What to work on. Write out all the data again, exactly as it stands.

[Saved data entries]

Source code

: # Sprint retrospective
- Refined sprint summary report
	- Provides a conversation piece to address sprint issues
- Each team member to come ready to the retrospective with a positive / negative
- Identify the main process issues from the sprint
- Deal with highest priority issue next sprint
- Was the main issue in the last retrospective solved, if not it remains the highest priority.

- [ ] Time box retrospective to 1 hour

Result of the exercise.
Source code

: # Sprint retrospective
- Refined sprint summary report
	- Provides a conversation piece to address sprint issues
- Each team member to come ready to the retrospective with a positive / negative
- Identify the main process issues from the sprint
- Deal with highest priority issue next sprint
- Was the main issue in the last retrospective solved, if not it remains the highest priority.

- [ ] Time box retrospective to 1 hour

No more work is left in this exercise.